Seeds of Today's Headlines
plus some heartwarming responses



Running on my photo blog for several months, my Kurdish blog posts attracted wide attention, not least from the Kurds themselves. Seeing unknown, 50-year-old photographs of their own legendary founding hero, Mullah Mustafa Barzani (left), was a heart-warming revelation.

 

One non-Kurd who responded was Chris Kutschera, who runs a photo archive in Paris dedicated to his and others' photographs from Kurdistan, and to his several books and many articles on the Kurds. Chris has added a number of my 1965 photographs to his ongoing collection, which can be visited at http://www.chris-kutschera.com/  

 

These days I get up early to scour the headlines for the latest news of the Kurdish peshmergas' valiant struggle against the ISIS marauders in Syria and Iraq, helped by U.S. airdrops of supplies.
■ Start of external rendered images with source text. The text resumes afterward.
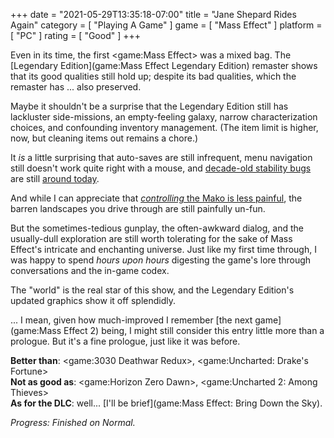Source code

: +++
date = "2021-05-29T13:35:18-07:00"
title = "Jane Shepard Rides Again"
category = [ "Playing A Game" ]
game = [ "Mass Effect" ]
platform = [ "PC" ]
rating = [ "Good" ]
+++

Even in its time, the first <game:Mass Effect> was a mixed bag.  The [Legendary Edition](game:Mass Effect Legendary Edition) remaster shows that its good qualities still hold up; despite its bad qualities, which the remaster has ... also preserved.

Maybe it shouldn't be a surprise that the Legendary Edition still has lackluster side-missions, an empty-feeling galaxy, narrow characterization choices, and confounding inventory management.  (The item limit is higher, now, but cleaning items out remains a chore.)

It <i>is</i> a little surprising that auto-saves are still infrequent, menu navigation still doesn't work quite right with a mouse, and <a href="https://answers.ea.com/t5/Mass-Effect-1/Mass-Effect-final-battle-and-corresponding-cutscenes-freeze-PS3/td-p/327526">decade-old stability bugs</a> are still <a href="https://answers.ea.com/t5/Mass-Effect-Legendary-Edition/ME1-LE-crash-during-saren-citadel-fight/td-p/10360317">around today</a>.

And while I can appreciate that <a href="https://www.pcgamer.com/you-can-disable-mass-effect-legendary-editions-improved-mako-handling-if-you-like-pain/"><i>controlling</i> the Mako is less painful</a>, the barren landscapes you drive through are still painfully un-fun.

But the sometimes-tedious gunplay, the often-awkward dialog, and the usually-dull exploration are still worth tolerating for the sake of Mass Effect's intricate and enchanting universe.  Just like my first time through, I was happy to spend <i>hours upon hours</i> digesting the game's lore through conversations and the in-game codex.

The "world" is the real star of this show, and the Legendary Edition's updated graphics show it off splendidly.

... I mean, given how much-improved I remember [the next game](game:Mass Effect 2) being, I might still consider this entry little more than a prologue.  But it's a fine prologue, just like it was before.

<b>Better than</b>: <game:3030 Deathwar Redux>, <game:Uncharted: Drake's Fortune>  
<b>Not as good as</b>: <game:Horizon Zero Dawn>, <game:Uncharted 2: Among Thieves>  
<b>As for the DLC</b>: well... [I'll be brief](game:Mass Effect: Bring Down the Sky).

<i>Progress: Finished on Normal.</i>
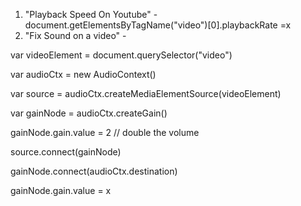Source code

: 1. "Playback Speed On Youtube" -  
  document.getElementsByTagName("video")[0].playbackRate =x
2. "Fix Sound on a video" - 

var videoElement = document.querySelector("video")

var audioCtx = new AudioContext()

var source = audioCtx.createMediaElementSource(videoElement)

var gainNode = audioCtx.createGain()

gainNode.gain.value = 2 // double the volume

source.connect(gainNode)

gainNode.connect(audioCtx.destination)


gainNode.gain.value = x
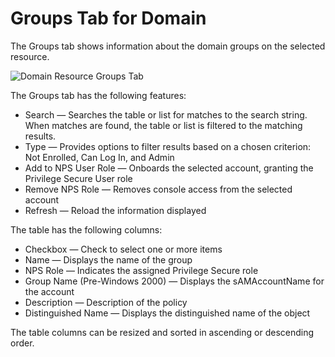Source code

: # Groups Tab for Domain

The Groups tab shows information about the domain groups on the selected resource.

![Domain Resource Groups Tab](/img/product_docs/privilegesecure/privilegesecure/accessmanagement/admin/policy/tab/resources/groupsdomain.webp)

The Groups tab has the following features:

- Search — Searches the table or list for matches to the search string. When matches are found, the
  table or list is filtered to the matching results.
- Type — Provides options to filter results based on a chosen criterion: Not Enrolled, Can Log In,
  and Admin
- Add to NPS User Role — Onboards the selected account, granting the Privilege Secure User role
- Remove NPS Role — Removes console access from the selected account
- Refresh — Reload the information displayed

The table has the following columns:

- Checkbox — Check to select one or more items
- Name — Displays the name of the group
- NPS Role — Indicates the assigned Privilege Secure role
- Group Name (Pre-Windows 2000) — Displays the sAMAccountName for the account
- Description — Description of the policy
- Distinguished Name — Displays the distinguished name of the object

The table columns can be resized and sorted in ascending or descending order.
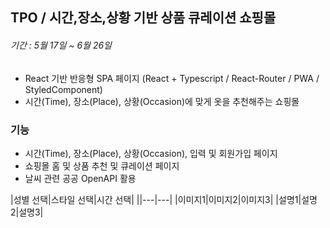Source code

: ## TPO / 시간,장소,상황 기반 상품 큐레이션 쇼핑몰
###### 기간 : 5월 17일 ~ 6월 26일 
- React 기반 반응형 SPA 페이지 (React + Typescript / React-Router / PWA / StyledComponent)
- 시간(Time), 장소(Place), 상황(Occasion)에 맞게 옷을 추천해주는 쇼핑몰

### 기능 
- 시간(Time), 장소(Place), 상황(Occasion), 입력 및 회원가입 페이지
- 쇼핑몰 홈 및 상품 추천 및 큐레이션 페이지
- 날씨 관련 공공 OpenAPI 활용

|성별 선택|스타일 선택|시간 선택|
||---|---|
|이미지1|이미지2|이미지3|
|설명1|설명2|설명3|
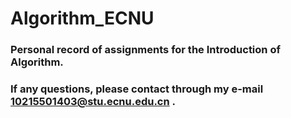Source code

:# Algorithm_ECNU
### Personal record of assignments for  the Introduction of Algorithm.
### If any questions, please contact through my e-mail 10215501403@stu.ecnu.edu.cn .
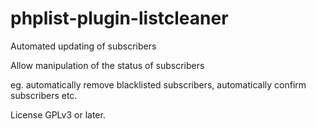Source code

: # phplist-plugin-listcleaner
Automated updating of subscribers

Allow manipulation of the status of subscribers

eg. automatically remove blacklisted subscribers, automatically confirm subscribers etc.


License GPLv3 or later.


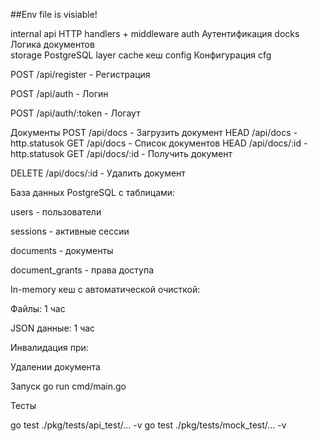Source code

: ##Env file is visiable!

internal
api           HTTP handlers + middleware
auth          Аутентификация
docks         Логика документов  
storage       PostgreSQL layer
cache         кеш
config        Конфигурация
cfg

POST /api/register - Регистрация

POST /api/auth - Логин

POST /api/auth/:token - Логаут

Документы
POST /api/docs - Загрузить документ
HEAD  /api/docs - http.statusok
GET /api/docs - Список документов
HEAD /api/docs/:id - http.statusok
GET /api/docs/:id - Получить документ

DELETE /api/docs/:id - Удалить документ

База данных
PostgreSQL с таблицами:

users - пользователи

sessions - активные сессии

documents - документы

document_grants - права доступа


In-memory кеш с автоматической очисткой:

Файлы: 1 час

JSON данные: 1 час

Инвалидация при:

Удалении документа


Запуск 
go run cmd/main.go

Тесты

go test ./pkg/tests/api_test/... -v
go test ./pkg/tests/mock_test/... -v
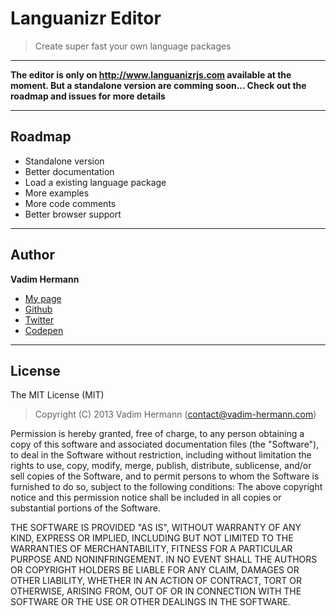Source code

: # Languanizr Editor

> Create super fast your own language packages

---

**The editor is only on http://www.languanizrjs.com available at the moment. But a standalone 
version are comming soon... Check out the roadmap and issues for more details**

---

## Roadmap
- Standalone version
- Better documentation
- Load a existing language package
- More examples
- More code comments
- Better browser support

---

## Author
**Vadim Hermann**

- [My page](http://www.vadim-hermann.com)
- [Github](https://github.com/Vaddo)
- [Twitter](https://twitter.com/vadimhermann)
- [Codepen](http://codepen.io/Vaddo)

---

## License
The MIT License (MIT)

> Copyright (C) 2013 Vadim Hermann (contact@vadim-hermann.com)

Permission is hereby granted, free of charge, to any person obtaining a copy of this software and associated 
documentation files (the "Software"), to deal in the Software without restriction, including without limitation 
the rights to use, copy, modify, merge, publish, distribute, sublicense, and/or sell copies of the Software, 
and to permit persons to whom the Software is furnished to do so, subject to the following conditions:
The above copyright notice and this permission notice shall be included in all copies or substantial portions 
of the Software.

THE SOFTWARE IS PROVIDED "AS IS", WITHOUT WARRANTY OF ANY KIND, EXPRESS OR IMPLIED, INCLUDING BUT NOT LIMITED 
TO THE WARRANTIES OF MERCHANTABILITY, FITNESS FOR A PARTICULAR PURPOSE AND NONINFRINGEMENT. IN NO EVENT SHALL 
THE AUTHORS OR COPYRIGHT HOLDERS BE LIABLE FOR ANY CLAIM, DAMAGES OR OTHER LIABILITY, WHETHER IN AN ACTION OF 
CONTRACT, TORT OR OTHERWISE, ARISING FROM, OUT OF OR IN CONNECTION WITH THE SOFTWARE OR THE USE OR OTHER DEALINGS 
IN THE SOFTWARE.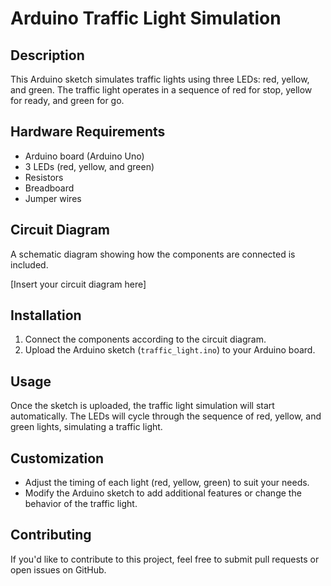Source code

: # Arduino Traffic Light Simulation

## Description
This Arduino sketch simulates traffic lights using three LEDs: red, yellow, and green. The traffic light operates in a sequence of red for stop, yellow for ready, and green for go.

## Hardware Requirements
- Arduino board (Arduino Uno)
- 3 LEDs (red, yellow, and green)
- Resistors
- Breadboard
- Jumper wires

## Circuit Diagram
A schematic diagram showing how the components are connected is included.

[Insert your circuit diagram here]

## Installation
1. Connect the components according to the circuit diagram.
2. Upload the Arduino sketch (`traffic_light.ino`) to your Arduino board.

## Usage
Once the sketch is uploaded, the traffic light simulation will start automatically. The LEDs will cycle through the sequence of red, yellow, and green lights, simulating a traffic light.

## Customization
- Adjust the timing of each light (red, yellow, green) to suit your needs.
- Modify the Arduino sketch to add additional features or change the behavior of the traffic light.

## Contributing
If you'd like to contribute to this project, feel free to submit pull requests or open issues on GitHub.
Those of you who see the  New Yorker magazine can read Dexter Filkins' recent report in depth and detail on these special people. 

 

Over the years visiting journalists, including myself, have admired these proud and independent folks to the point of struggling to maintain professional objectivity on the ins and outs of their long-running struggle for "autonomy" within existing Iraq, Turkey, and Syria - or, one day perhaps, independence as a separate nation.

 

One Kurd who responded to my photographs of the ancient Mesopotamian stones was Kozad Ahmed.  A Kurdish archeologist born in Baghdad in 1967 (two years after my visit), he contextualized those stones in his detailed 2012 Ph.D. thesis at the University of Leiden in Holland, titled "The Beginnings of Ancient Kurdistan" (c. 2500-1500): A Historical and Cultural Synthesis." Evidently those stones were smuggled out of the village of Betwata the 1970s, auctioned in Geneva and are now in museums in Jerusalem and Baghdad.

 

Cheers,

 

Bill

 

Note: because the blog post contains over 60 images, I was not able to include all of them in this message.